Please print the records below word for word.

DATA TO PROCESS
++++++++

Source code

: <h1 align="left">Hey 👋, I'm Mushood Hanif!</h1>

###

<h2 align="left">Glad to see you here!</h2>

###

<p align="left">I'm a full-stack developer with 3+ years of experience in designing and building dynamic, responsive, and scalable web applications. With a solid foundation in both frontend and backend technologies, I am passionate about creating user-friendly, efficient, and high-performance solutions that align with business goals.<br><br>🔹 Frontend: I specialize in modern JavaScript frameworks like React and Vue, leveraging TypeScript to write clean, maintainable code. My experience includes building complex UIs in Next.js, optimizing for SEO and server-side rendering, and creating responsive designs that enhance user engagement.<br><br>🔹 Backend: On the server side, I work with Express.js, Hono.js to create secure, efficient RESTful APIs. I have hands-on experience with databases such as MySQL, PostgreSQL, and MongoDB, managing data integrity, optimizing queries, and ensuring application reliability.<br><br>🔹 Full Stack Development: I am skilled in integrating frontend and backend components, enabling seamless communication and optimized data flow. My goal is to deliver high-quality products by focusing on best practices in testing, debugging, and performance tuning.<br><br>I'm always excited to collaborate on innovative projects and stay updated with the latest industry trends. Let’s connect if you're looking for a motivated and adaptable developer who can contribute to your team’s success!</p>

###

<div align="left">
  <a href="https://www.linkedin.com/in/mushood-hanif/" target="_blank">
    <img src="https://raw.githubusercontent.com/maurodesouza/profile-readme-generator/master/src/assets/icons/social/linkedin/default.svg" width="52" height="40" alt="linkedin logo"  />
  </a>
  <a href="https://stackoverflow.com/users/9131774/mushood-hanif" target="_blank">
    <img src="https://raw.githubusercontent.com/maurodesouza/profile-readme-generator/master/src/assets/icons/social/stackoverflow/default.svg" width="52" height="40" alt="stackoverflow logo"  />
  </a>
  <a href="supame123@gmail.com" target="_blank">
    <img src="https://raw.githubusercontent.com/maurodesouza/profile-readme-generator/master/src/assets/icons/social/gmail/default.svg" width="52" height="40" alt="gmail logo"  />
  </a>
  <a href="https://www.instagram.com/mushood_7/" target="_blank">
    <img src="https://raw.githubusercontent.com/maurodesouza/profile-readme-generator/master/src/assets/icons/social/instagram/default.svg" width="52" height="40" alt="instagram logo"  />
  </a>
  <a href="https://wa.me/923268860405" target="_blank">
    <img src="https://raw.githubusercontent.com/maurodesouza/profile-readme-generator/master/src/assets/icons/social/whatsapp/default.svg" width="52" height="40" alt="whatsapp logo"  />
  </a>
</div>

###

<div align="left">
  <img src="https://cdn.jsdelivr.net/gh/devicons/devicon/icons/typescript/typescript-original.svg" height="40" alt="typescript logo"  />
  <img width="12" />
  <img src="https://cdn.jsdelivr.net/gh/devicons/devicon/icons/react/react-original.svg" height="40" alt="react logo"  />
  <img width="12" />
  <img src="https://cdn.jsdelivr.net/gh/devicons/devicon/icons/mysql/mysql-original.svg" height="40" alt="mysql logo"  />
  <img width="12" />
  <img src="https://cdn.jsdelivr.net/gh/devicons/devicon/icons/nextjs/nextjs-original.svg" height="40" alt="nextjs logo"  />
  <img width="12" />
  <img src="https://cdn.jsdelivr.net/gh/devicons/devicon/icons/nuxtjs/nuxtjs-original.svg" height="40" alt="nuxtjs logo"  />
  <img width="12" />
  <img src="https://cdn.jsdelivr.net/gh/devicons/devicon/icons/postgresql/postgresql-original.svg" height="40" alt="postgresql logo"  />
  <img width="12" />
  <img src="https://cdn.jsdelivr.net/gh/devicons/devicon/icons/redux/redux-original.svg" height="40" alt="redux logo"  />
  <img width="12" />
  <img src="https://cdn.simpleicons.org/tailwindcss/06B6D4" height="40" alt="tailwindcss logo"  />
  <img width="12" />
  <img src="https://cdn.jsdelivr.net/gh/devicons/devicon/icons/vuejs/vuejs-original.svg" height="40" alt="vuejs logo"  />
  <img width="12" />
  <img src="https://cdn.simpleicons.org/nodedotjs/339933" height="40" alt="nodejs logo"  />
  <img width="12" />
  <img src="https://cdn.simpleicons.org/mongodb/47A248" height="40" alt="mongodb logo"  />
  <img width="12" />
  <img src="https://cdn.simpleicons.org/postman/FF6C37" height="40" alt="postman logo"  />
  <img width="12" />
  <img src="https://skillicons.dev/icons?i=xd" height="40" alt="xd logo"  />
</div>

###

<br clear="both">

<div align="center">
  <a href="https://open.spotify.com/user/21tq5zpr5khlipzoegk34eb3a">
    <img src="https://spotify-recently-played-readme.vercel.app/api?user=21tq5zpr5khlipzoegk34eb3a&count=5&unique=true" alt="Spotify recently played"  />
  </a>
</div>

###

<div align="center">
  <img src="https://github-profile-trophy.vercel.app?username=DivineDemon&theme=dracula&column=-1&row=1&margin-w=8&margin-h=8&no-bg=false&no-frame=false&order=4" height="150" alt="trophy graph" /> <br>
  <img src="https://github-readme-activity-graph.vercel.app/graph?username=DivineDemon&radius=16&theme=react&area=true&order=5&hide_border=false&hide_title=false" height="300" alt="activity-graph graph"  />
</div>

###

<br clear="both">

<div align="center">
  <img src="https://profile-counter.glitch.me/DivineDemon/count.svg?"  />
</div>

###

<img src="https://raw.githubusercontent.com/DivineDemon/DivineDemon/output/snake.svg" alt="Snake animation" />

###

++++++++

TASK RESPONSE
Source code

: <h1 align="left">Hey 👋, I'm Mushood Hanif!</h1>

###

<h2 align="left">Glad to see you here!</h2>

###

<p align="left">I'm a full-stack developer with 3+ years of experience in designing and building dynamic, responsive, and scalable web applications. With a solid foundation in both frontend and backend technologies, I am passionate about creating user-friendly, efficient, and high-performance solutions that align with business goals.<br><br>🔹 Frontend: I specialize in modern JavaScript frameworks like React and Vue, leveraging TypeScript to write clean, maintainable code. My experience includes building complex UIs in Next.js, optimizing for SEO and server-side rendering, and creating responsive designs that enhance user engagement.<br><br>🔹 Backend: On the server side, I work with Express.js, Hono.js to create secure, efficient RESTful APIs. I have hands-on experience with databases such as MySQL, PostgreSQL, and MongoDB, managing data integrity, optimizing queries, and ensuring application reliability.<br><br>🔹 Full Stack Development: I am skilled in integrating frontend and backend components, enabling seamless communication and optimized data flow. My goal is to deliver high-quality products by focusing on best practices in testing, debugging, and performance tuning.<br><br>I'm always excited to collaborate on innovative projects and stay updated with the latest industry trends. Let’s connect if you're looking for a motivated and adaptable developer who can contribute to your team’s success!</p>

###

<div align="left">
  <a href="https://www.linkedin.com/in/mushood-hanif/" target="_blank">
    <img src="https://raw.githubusercontent.com/maurodesouza/profile-readme-generator/master/src/assets/icons/social/linkedin/default.svg" width="52" height="40" alt="linkedin logo"  />
  </a>
  <a href="https://stackoverflow.com/users/9131774/mushood-hanif" target="_blank">
    <img src="https://raw.githubusercontent.com/maurodesouza/profile-readme-generator/master/src/assets/icons/social/stackoverflow/default.svg" width="52" height="40" alt="stackoverflow logo"  />
  </a>
  <a href="supame123@gmail.com" target="_blank">
    <img src="https://raw.githubusercontent.com/maurodesouza/profile-readme-generator/master/src/assets/icons/social/gmail/default.svg" width="52" height="40" alt="gmail logo"  />
  </a>
  <a href="https://www.instagram.com/mushood_7/" target="_blank">
    <img src="https://raw.githubusercontent.com/maurodesouza/profile-readme-generator/master/src/assets/icons/social/instagram/default.svg" width="52" height="40" alt="instagram logo"  />
  </a>
  <a href="https://wa.me/923268860405" target="_blank">
    <img src="https://raw.githubusercontent.com/maurodesouza/profile-readme-generator/master/src/assets/icons/social/whatsapp/default.svg" width="52" height="40" alt="whatsapp logo"  />
  </a>
</div>

###

<div align="left">
  <img src="https://cdn.jsdelivr.net/gh/devicons/devicon/icons/typescript/typescript-original.svg" height="40" alt="typescript logo"  />
  <img width="12" />
  <img src="https://cdn.jsdelivr.net/gh/devicons/devicon/icons/react/react-original.svg" height="40" alt="react logo"  />
  <img width="12" />
  <img src="https://cdn.jsdelivr.net/gh/devicons/devicon/icons/mysql/mysql-original.svg" height="40" alt="mysql logo"  />
  <img width="12" />
  <img src="https://cdn.jsdelivr.net/gh/devicons/devicon/icons/nextjs/nextjs-original.svg" height="40" alt="nextjs logo"  />
  <img width="12" />
  <img src="https://cdn.jsdelivr.net/gh/devicons/devicon/icons/nuxtjs/nuxtjs-original.svg" height="40" alt="nuxtjs logo"  />
  <img width="12" />
  <img src="https://cdn.jsdelivr.net/gh/devicons/devicon/icons/postgresql/postgresql-original.svg" height="40" alt="postgresql logo"  />
  <img width="12" />
  <img src="https://cdn.jsdelivr.net/gh/devicons/devicon/icons/redux/redux-original.svg" height="40" alt="redux logo"  />
  <img width="12" />
  <img src="https://cdn.simpleicons.org/tailwindcss/06B6D4" height="40" alt="tailwindcss logo"  />
  <img width="12" />
  <img src="https://cdn.jsdelivr.net/gh/devicons/devicon/icons/vuejs/vuejs-original.svg" height="40" alt="vuejs logo"  />
  <img width="12" />
  <img src="https://cdn.simpleicons.org/nodedotjs/339933" height="40" alt="nodejs logo"  />
  <img width="12" />
  <img src="https://cdn.simpleicons.org/mongodb/47A248" height="40" alt="mongodb logo"  />
  <img width="12" />
  <img src="https://cdn.simpleicons.org/postman/FF6C37" height="40" alt="postman logo"  />
  <img width="12" />
  <img src="https://skillicons.dev/icons?i=xd" height="40" alt="xd logo"  />
</div>

###

<br clear="both">

<div align="center">
  <a href="https://open.spotify.com/user/21tq5zpr5khlipzoegk34eb3a">
    <img src="https://spotify-recently-played-readme.vercel.app/api?user=21tq5zpr5khlipzoegk34eb3a&count=5&unique=true" alt="Spotify recently played"  />
  </a>
</div>

###

<div align="center">
  <img src="https://github-profile-trophy.vercel.app?username=DivineDemon&theme=dracula&column=-1&row=1&margin-w=8&margin-h=8&no-bg=false&no-frame=false&order=4" height="150" alt="trophy graph" /> <br>
  <img src="https://github-readme-activity-graph.vercel.app/graph?username=DivineDemon&radius=16&theme=react&area=true&order=5&hide_border=false&hide_title=false" height="300" alt="activity-graph graph"  />
</div>

###

<br clear="both">

<div align="center">
  <img src="https://profile-counter.glitch.me/DivineDemon/count.svg?"  />
</div>

###

<img src="https://raw.githubusercontent.com/DivineDemon/DivineDemon/output/snake.svg" alt="Snake animation" />

###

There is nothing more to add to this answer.